_WHAT NEEDS TO BE DONE_
Lift every line from the entries that includes the word "header".

_EXCERPTED RECORDS_

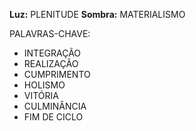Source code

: **Luz:** PLENITUDE
**Sombra:** MATERIALISMO

PALAVRAS-CHAVE:
- INTEGRAÇÃO
- REALIZAÇÃO
- CUMPRIMENTO
- HOLISMO
- VITÓRIA
- CULMINÂNCIA
- FIM DE CICLO
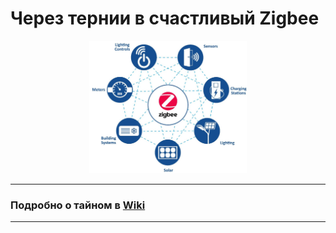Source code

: # Через тернии в счастливый Zigbee

<div align="center">
<img width="50%" src="./images/zigbee-net.jpeg">
</div>

---

### Подробно о тайном в [Wiki](https://github.com/DIYZi/test/wiki)

---

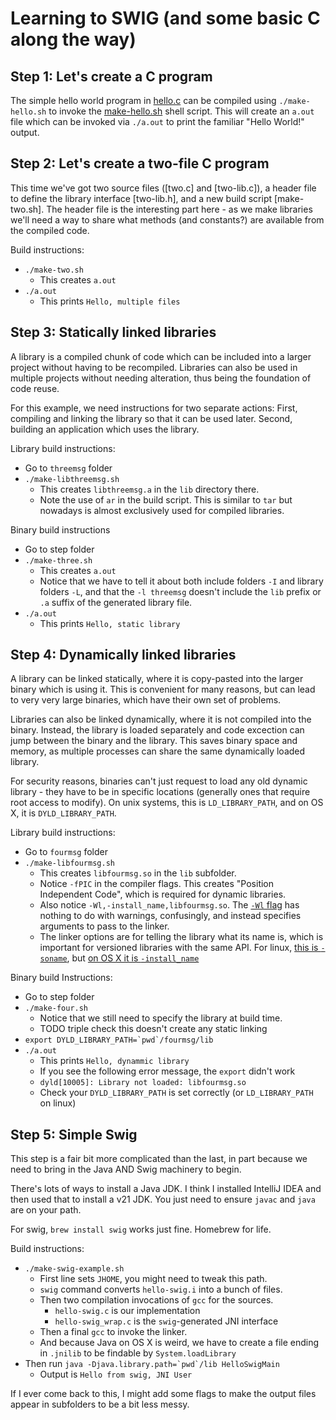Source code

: # Learning to SWIG (and some basic C along the way)

## Step 1: Let's create a C program

The simple hello world program in [hello.c][1] can be compiled using
`./make-hello.sh` to invoke the [make-hello.sh][2] shell script. This
will create an `a.out` file which can be invoked via `./a.out` to print
the familiar "Hello World!" output.

[1]: 01-hello-world/hello.c
[2]: 01-hello-world/make-hello.sh

## Step 2: Let's create a two-file C program

This time we've got two source files ([two.c] and [two-lib.c]), a
header file to define the library interface [two-lib.h], and a new
build script [make-two.sh].  The header file is the interesting part
here - as we make libraries we'll need a way to share what methods (and
constants?) are available from the compiled code.

Build instructions:
- `./make-two.sh`
  - This creates `a.out`
- `./a.out`
  - This prints `Hello, multiple files`

## Step 3: Statically linked libraries

A library is a compiled chunk of code which can be included into a
larger project without having to be recompiled.  Libraries can also
be used in multiple projects without needing alteration, thus being
the foundation of code reuse.

For this example, we need instructions for two separate actions:
First, compiling and linking the library so that it can be used later.
Second, building an application which uses the library.

Library build instructions:
- Go to `threemsg` folder
- `./make-libthreemsg.sh`
  - This creates `libthreemsg.a` in the `lib` directory there.
  - Note the use of `ar` in the build script. This is similar to `tar`
    but nowadays is almost exclusively used for compiled libraries.

Binary build instructions
- Go to step folder
- `./make-three.sh`
  - This creates `a.out`
  - Notice that we have to tell it about both include folders `-I` and
    library folders `-L`, and that the `-l threemsg` doesn't include
    the `lib` prefix or `.a` suffix of the generated library file.
- `./a.out`
  - This prints `Hello, static library`

## Step 4: Dynamically linked libraries

A library can be linked statically, where it is copy-pasted into the
larger binary which is using it.  This is convenient for many reasons,
but can lead to very very large binaries, which have their own set of
problems.

Libraries can also be linked dynamically, where it is not compiled into
the binary. Instead, the library is loaded separately and code excection
can jump between the binary and the library.  This saves binary space
and memory, as multiple processes can share the same dynamically loaded
library.

For security reasons, binaries can't just request to load any old
dynamic library - they have to be in specific locations (generally ones
that require root access to modify).  On unix systems, this is
`LD_LIBRARY_PATH`, and on OS X, it is `DYLD_LIBRARY_PATH`.

Library build instructions:
- Go to `fourmsg` folder
- `./make-libfourmsg.sh`
  - This creates `libfourmsg.so` in the `lib` subfolder.
  - Notice `-fPIC` in the compiler flags.  This creates "Position
    Independent Code", which is required for dynamic libraries.
  - Also notice `-Wl,-install_name,libfourmsg.so`.  The [`-Wl` flag][3]
    has nothing to do with warnings, confusingly, and instead specifies
    arguments to pass to the linker.
  - The linker options are for telling the library what its name is,
    which is important for versioned libraries with the same API.  For
    linux, [this is `-soname`][4], but [on OS X it is `-install_name`][5]

[3]: https://gcc.gnu.org/onlinedocs/gcc/Link-Options.html#index-Wl
[4]: https://tldp.org/HOWTO/Program-Library-HOWTO/shared-libraries.html#AEN95
[5]: https://stackoverflow.com/questions/4580789/ld-unknown-option-soname-on-os-x

Binary build Instructions:
- Go to step folder
- `./make-four.sh`
  - Notice that we still need to specify the library at build time.
  - TODO triple check this doesn't create any static linking
- ``export DYLD_LIBRARY_PATH=`pwd`/fourmsg/lib``
- `./a.out`
  - This prints `Hello, dynammic library`
  - If you see the following error message, the `export` didn't work
  - `dyld[10005]: Library not loaded: libfourmsg.so`
  - Check your `DYLD_LIBRARY_PATH` is set correctly (or 
    `LD_LIBRARY_PATH` on linux)

## Step 5: Simple Swig

This step is a fair bit more complicated than the last, in part because
we need to bring in the Java AND Swig machinery to begin.

There's lots of ways to install a Java JDK.  I think I installed
IntelliJ IDEA and then used that to install a v21 JDK.  You just need
to ensure `javac` and `java` are on your path.

For swig, `brew install swig` works just fine.  Homebrew for life.

Build instructions:
- `./make-swig-example.sh`
  - First line sets `JHOME`, you might need to tweak this path.
  - `swig` command converts `hello-swig.i` into a bunch of files.
  - Then two compilation invocations of `gcc` for the sources.
    - `hello-swig.c` is our implementation
    - `hello-swig_wrap.c` is the `swig`-generated JNI interface
  - Then a final `gcc` to invoke the linker.
  - And because Java on OS X is weird, we have to create a file ending
    in `.jnilib` to be findable by `System.loadLibrary`
- Then run ``java -Djava.library.path=`pwd`/lib HelloSwigMain``
  - Output is `Hello from swig, JNI User`

If I ever come back to this, I might add some flags to make the output
files appear in subfolders to be a bit less messy.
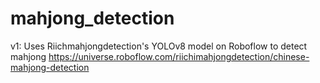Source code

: # mahjong_detection

v1: Uses Riichmahjongdetection's YOLOv8 model on Roboflow to detect mahjong
<https://universe.roboflow.com/riichimahjongdetection/chinese-mahjong-detection>
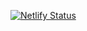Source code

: [![Netlify Status](https://api.netlify.com/api/v1/badges/37ad8571-1470-4e38-9dc5-d9079d984040/deploy-status)](https://app.netlify.com/sites/versedmc/deploys)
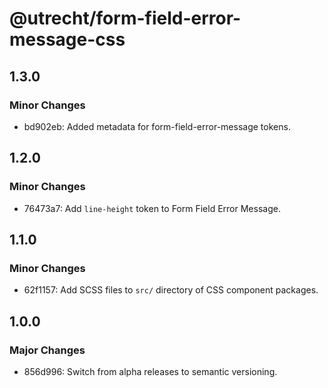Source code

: # @utrecht/form-field-error-message-css

## 1.3.0

### Minor Changes

- bd902eb: Added metadata for form-field-error-message tokens.

## 1.2.0

### Minor Changes

- 76473a7: Add `line-height` token to Form Field Error Message.

## 1.1.0

### Minor Changes

- 62f1157: Add SCSS files to `src/` directory of CSS component packages.

## 1.0.0

### Major Changes

- 856d996: Switch from alpha releases to semantic versioning.
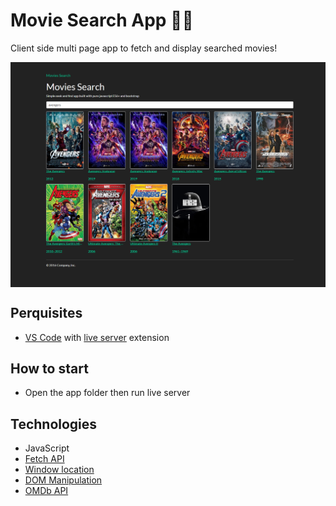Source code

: # Movie Search App 🎦🍿

Client side multi page app to fetch and display searched movies!

<img src="./screenshot.png" align="center">


## Perquisites

* [VS Code](https://code.visualstudio.com/) with [live server](https://marketplace.visualstudio.com/items?itemName=ritwickdey.LiveServer) extension

## How to start

* Open the app folder then run live server

## Technologies 

* JavaScript
* [Fetch API](https://developer.mozilla.org/en-US/docs/Web/API/Fetch_API)
* [Window location](https://developer.mozilla.org/en-US/docs/Web/API/Window/location)
* [DOM Manipulation](https://developer.mozilla.org/en-US/docs/Learn/JavaScript/Client-side_web_APIs/Manipulating_documents)
* [OMDb API](http://www.omdbapi.com/)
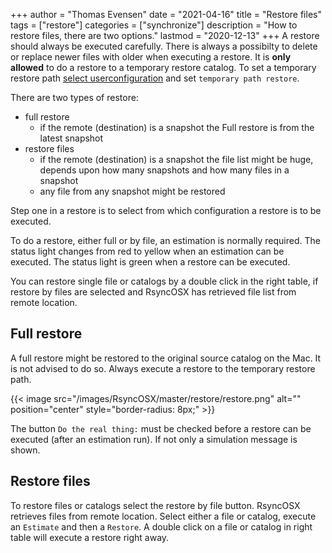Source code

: +++
author = "Thomas Evensen"
date = "2021-04-16"
title =  "Restore files"
tags = ["restore"]
categories = ["synchronize"]
description = "How to restore files, there are two options."
lastmod = "2020-12-13"
+++
A restore should always be executed carefully. There is always a possibilty to delete or replace newer files with older when executing a restore. It is **only allowed** to do a restore to a temporary restore catalog. To set a temporary restore path [select userconfiguration](/post/userconfiguration/) and set `temporary path restore`.

There are two types of restore:

- full restore
  - if the remote (destination) is a snapshot the Full restore is from the latest snapshot
- restore files
  - if the remote (destination) is a snapshot the file list might be huge, depends upon how many snapshots and how many files in a snapshot
  - any file from any snapshot might be restored

Step one in a restore is to select from which configuration a restore is to be executed.

To do a restore, either full or by file, an estimation is normally required. The status light changes from red to yellow when an estimation can be executed. The status light is green when a restore can be executed.

You can restore single file or catalogs by a double click in the right table, if restore by files are selected and RsyncOSX has retrieved file list from remote location.

## Full restore

A full restore might be restored to the original source catalog on the Mac. It is not advised to do so. Always execute a restore to the temporary restore path.

{{< image src="/images/RsyncOSX/master/restore/restore.png" alt="" position="center" style="border-radius: 8px;" >}}

The button `Do the real thing:` must be checked before a restore can be executed (after an estimation run). If not only a simulation message is shown.

## Restore files

To restore files or catalogs select the restore by file button. RsyncOSX retrieves files from remote location. Select either a file or catalog, execute an `Estimate` and then a `Restore`. A double click on a file or catalog in right table will execute a restore right away.

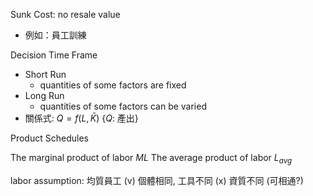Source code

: Sunk Cost: no resale value 
- 例如：員工訓練

Decision Time Frame
- Short Run
	- quantities of some factors are fixed
- Long Run
	- quantities of some factors can be varied
- 關係式: $Q=f(L,\,\bar K)$   {$Q$: 產出}

Product Schedules

The marginal product of labor $ML$
The average product of labor  $L_{avg}$

labor assumption: 均質員工
(v) 個體相同, 工具不同
(x) 資質不同           (可相通?)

_ANSWER BELOW_
header file to define the library interface [two-lib.h], and a new
build script [make-two.sh].  The header file is the interesting part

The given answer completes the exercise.